Zürich bleibt unbefreit. Die Bürgerlichen haben die Wahlen, gemessen an ihren hohen Ansprüchen, auf der ganzen Linie verloren, auch wenn die Medien seltsam gnädig mit den Verlierern waren (übrigens auch mit uns Grünen). Es bleibt aber nochmals daran zu erinnern, dass FDP und SVP, meines Wissens erstmalig in der Geschichte der hiesigen Wahlkämpfe, «all in» gepokert und mit einer Negativkampagne antraten – und scheiterten. Nicht-links zu sein ist in dieser Stadt kein Programm, und es dürfte wohl seinen Grund haben, dass auch in der Produktewerbung fast nie Negativwerbung geschaltet wird.
Nun denn, vorab die SP, aber auch die restlichen Parteien der Mehrheit, wer immer sich ständig oder sporadisch dazuzählen möchte, haben nun auch die Verantwortung. Und dazu ist zu sagen, dass ein bisschen mehr Mut, Konsequenz und Willen in den nächsten vier Jahren durchaus nicht schlecht wären. Es ist ja nicht so, dass wir bisher alles richtig gemacht haben.

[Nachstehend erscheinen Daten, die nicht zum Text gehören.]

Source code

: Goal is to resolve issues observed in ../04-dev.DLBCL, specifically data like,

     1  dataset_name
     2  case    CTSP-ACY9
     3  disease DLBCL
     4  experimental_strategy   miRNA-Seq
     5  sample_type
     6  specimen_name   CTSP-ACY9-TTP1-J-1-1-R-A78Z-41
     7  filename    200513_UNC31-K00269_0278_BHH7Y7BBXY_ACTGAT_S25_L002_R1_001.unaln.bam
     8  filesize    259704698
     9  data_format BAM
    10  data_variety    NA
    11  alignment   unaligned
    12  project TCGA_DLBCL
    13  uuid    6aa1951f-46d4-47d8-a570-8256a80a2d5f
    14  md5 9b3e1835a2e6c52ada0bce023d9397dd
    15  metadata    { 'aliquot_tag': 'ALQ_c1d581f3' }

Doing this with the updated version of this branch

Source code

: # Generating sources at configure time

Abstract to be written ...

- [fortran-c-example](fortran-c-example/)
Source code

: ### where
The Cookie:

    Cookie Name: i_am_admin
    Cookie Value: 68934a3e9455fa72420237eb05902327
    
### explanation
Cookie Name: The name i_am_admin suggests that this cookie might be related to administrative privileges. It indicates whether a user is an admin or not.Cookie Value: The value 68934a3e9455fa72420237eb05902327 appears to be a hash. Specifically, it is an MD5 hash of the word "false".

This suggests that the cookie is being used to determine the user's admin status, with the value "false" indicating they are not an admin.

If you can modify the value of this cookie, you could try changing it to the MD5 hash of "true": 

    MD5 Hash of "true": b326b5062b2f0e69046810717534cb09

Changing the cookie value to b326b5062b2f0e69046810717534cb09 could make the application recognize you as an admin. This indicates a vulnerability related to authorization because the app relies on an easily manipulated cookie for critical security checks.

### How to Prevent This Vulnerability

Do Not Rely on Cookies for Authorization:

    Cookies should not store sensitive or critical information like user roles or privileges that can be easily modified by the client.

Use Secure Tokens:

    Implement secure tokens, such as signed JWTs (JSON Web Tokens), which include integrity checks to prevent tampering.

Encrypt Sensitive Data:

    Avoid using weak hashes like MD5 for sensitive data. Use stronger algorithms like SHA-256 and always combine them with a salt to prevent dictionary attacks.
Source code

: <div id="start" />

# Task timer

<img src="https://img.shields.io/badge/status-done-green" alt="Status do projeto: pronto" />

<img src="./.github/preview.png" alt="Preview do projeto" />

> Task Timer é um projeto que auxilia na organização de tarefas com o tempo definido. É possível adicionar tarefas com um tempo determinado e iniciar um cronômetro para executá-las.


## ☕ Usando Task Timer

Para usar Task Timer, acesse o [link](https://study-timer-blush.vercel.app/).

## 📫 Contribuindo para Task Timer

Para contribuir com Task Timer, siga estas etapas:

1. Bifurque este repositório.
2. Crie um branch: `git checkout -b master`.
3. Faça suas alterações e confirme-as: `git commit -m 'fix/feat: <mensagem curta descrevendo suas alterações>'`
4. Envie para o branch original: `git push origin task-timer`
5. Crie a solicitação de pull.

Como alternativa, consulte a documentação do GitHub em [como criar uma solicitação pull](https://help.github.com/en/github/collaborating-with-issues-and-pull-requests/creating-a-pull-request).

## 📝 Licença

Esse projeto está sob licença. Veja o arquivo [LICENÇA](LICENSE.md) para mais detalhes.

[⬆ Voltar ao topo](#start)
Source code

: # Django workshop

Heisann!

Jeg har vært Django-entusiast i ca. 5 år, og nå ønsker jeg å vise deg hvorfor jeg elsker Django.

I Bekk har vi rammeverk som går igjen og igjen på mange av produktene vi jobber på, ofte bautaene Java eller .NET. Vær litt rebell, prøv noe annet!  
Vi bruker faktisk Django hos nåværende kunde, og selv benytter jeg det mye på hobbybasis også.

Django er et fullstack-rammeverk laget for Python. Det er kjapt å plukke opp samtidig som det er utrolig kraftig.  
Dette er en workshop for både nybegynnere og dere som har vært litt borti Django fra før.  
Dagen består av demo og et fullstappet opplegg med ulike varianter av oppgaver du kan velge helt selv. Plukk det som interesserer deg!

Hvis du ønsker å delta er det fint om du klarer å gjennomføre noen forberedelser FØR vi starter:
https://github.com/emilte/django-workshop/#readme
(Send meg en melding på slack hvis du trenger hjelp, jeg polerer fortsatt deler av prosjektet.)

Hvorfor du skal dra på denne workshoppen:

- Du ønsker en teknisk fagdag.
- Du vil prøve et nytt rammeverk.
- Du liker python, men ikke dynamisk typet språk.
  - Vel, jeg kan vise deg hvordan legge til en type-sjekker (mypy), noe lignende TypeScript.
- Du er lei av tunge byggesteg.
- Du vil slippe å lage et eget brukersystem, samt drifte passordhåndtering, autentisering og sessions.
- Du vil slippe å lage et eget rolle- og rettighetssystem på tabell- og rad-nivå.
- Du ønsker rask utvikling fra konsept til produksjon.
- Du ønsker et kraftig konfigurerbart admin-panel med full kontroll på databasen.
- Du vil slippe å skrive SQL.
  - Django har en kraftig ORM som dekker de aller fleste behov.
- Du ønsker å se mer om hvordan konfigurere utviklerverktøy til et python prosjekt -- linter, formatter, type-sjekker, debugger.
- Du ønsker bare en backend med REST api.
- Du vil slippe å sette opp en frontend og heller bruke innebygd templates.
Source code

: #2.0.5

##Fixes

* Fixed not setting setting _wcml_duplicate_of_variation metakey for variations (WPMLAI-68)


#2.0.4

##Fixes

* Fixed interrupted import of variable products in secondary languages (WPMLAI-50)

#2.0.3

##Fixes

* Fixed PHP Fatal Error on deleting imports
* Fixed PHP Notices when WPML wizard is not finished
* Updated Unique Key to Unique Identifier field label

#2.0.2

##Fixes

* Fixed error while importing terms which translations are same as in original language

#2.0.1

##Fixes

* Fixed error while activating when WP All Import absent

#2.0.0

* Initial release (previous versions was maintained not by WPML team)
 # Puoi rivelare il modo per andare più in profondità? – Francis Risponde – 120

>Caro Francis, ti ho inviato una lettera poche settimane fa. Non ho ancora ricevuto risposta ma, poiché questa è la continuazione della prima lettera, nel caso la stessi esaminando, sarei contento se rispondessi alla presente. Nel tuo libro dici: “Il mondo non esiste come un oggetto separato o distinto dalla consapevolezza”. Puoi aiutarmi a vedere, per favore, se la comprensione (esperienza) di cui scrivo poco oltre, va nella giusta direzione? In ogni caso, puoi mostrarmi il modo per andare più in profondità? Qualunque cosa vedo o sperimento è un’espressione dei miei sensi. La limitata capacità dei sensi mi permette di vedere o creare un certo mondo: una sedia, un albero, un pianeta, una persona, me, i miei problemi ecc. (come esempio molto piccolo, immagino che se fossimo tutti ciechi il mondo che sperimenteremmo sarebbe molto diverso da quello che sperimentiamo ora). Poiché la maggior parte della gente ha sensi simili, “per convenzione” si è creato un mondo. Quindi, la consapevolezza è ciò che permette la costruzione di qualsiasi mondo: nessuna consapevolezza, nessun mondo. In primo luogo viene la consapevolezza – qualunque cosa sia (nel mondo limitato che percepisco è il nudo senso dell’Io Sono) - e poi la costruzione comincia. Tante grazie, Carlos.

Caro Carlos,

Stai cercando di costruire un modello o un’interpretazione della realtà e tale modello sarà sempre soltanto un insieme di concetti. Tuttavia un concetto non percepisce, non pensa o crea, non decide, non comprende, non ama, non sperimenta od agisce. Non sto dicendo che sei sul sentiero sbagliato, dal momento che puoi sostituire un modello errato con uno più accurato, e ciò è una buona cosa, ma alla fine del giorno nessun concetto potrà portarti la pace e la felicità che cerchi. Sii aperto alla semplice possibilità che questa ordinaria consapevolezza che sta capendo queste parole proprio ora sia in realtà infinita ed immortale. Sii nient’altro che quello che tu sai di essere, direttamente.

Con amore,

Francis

Es schadet nichts, die Vorwürfe, die von Gegnerseite, aber vermehrt auch intern, an die links-grüne Mehrheit gerichtet wurden, darauf zu prüfen, ob man etwas daraus lernen könnte. Dass die auf den Zukauf von Land ausgerichtete Wohnbaupolitik, um das wohl wichtigste Beispiel zu nehmen, so nicht zielführend, zu langsam, zu teuer und damit zu wenig effektiv ist, sollte nun allen klar sein. Der fortgesetzten Verletzung des nationalen Mietrechts mit einfach nur mehr städtischen Wohnungen begegnen zu wollen, reicht nicht. Mietzinskontrollen, die Inpflichtnahme der institutionellen Wohnbauträger oder Massnahmen im Raumplanungsrecht müssen unbedingt dazukommen, soweit es der lokale Handlungsspielraum zulässt. Nur mehr Geld ist keine Lösung.
Verkehrspolitisch ist nun endlich und verstärkt dafür zu sorgen, dass der uralte Wunsch nach «gleich langen Spiessen» durchgesetzt wird. Also flächenmässig gleich viele Veloparkplätze wie Autoparkplätze, gleich viele Quadratmeter Fläche für den Fussverkehr wie für den Veloverkehr wie für den MIV, und ein mutiges Auftreten gegenüber der Bevormundung durch den Kanton, nur so als Anregung. Man darf sich, ich wiederhole mich da, durchaus ein Beispiel an Raphael Golta nehmen, der die Auseinandersetzung auf der juristischen Ebene nie gescheut hat. (Ich hoffe, das macht er bei der Züri City Card dann auch so.)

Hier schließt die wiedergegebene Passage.